Work through the data below and give the number of lines holding "stron", nothing more.

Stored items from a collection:
========================================

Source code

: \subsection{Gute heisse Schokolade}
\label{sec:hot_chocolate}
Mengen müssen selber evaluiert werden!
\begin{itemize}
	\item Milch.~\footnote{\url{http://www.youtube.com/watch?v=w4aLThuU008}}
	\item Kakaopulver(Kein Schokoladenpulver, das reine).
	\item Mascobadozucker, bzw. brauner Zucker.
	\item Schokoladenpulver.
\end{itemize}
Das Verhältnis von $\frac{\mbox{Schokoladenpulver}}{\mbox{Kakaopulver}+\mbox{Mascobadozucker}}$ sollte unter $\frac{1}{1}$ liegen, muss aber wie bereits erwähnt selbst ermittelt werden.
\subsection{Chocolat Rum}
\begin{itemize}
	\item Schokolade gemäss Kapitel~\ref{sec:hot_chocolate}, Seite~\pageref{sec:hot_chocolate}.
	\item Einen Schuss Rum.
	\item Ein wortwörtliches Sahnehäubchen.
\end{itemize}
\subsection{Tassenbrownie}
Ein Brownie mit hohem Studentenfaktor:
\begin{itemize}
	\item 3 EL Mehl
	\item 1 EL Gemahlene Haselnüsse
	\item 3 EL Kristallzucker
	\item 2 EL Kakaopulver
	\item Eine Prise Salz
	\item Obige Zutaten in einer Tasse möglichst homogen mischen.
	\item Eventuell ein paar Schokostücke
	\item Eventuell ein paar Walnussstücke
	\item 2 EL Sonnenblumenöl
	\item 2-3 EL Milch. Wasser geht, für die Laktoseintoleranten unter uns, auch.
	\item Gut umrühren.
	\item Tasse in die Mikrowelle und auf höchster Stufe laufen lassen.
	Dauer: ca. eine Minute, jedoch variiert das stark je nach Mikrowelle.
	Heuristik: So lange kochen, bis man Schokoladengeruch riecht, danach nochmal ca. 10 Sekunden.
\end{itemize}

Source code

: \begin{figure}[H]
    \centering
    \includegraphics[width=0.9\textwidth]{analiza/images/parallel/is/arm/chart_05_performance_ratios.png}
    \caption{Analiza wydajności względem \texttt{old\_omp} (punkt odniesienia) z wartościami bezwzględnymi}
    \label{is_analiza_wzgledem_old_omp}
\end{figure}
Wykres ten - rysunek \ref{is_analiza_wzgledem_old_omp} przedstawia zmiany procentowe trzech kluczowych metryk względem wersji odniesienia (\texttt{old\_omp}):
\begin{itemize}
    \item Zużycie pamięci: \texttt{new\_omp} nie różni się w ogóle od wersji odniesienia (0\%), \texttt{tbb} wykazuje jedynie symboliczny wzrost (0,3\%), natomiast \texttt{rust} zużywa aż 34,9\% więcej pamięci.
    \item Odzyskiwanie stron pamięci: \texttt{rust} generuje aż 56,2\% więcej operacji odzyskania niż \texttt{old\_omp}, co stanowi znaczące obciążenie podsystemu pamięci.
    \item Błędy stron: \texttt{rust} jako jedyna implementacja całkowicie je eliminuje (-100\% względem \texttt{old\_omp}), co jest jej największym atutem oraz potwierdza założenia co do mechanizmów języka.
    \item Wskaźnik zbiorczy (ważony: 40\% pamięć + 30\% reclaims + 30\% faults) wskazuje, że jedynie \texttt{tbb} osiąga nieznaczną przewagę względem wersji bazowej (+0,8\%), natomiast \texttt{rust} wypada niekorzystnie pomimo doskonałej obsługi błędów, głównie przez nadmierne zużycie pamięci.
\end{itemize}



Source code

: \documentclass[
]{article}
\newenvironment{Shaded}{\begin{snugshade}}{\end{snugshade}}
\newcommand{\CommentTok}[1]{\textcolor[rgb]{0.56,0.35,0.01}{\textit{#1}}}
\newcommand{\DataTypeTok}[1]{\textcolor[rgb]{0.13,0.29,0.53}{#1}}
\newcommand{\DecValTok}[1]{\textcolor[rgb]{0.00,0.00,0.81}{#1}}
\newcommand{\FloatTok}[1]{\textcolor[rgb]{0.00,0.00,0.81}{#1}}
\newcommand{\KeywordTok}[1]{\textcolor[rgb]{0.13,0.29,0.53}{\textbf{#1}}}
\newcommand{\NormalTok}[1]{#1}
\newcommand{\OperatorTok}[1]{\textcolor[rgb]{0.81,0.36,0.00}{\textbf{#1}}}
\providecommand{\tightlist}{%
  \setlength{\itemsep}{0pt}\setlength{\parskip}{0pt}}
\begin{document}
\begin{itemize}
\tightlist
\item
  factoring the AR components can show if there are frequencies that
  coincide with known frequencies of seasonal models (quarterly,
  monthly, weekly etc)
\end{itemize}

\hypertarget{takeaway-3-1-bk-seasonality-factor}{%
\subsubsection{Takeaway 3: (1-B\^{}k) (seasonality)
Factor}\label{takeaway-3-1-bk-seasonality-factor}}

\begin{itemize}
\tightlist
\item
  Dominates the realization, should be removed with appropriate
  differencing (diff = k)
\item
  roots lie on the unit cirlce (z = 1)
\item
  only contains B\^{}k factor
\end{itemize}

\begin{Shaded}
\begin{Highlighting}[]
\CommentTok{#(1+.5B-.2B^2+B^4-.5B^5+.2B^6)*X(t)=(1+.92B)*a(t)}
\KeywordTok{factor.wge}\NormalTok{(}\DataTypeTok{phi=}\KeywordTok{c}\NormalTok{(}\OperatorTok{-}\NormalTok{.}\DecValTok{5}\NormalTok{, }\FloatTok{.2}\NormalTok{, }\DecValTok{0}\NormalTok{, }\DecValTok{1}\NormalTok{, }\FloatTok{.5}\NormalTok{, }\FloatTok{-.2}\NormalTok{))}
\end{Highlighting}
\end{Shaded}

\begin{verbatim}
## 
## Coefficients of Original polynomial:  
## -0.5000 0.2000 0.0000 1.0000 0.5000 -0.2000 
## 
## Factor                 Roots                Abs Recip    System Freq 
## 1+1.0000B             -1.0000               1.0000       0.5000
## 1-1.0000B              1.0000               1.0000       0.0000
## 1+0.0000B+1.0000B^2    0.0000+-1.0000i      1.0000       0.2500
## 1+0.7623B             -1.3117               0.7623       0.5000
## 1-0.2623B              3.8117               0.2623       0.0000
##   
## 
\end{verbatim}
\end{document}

========================================

Output for this task
2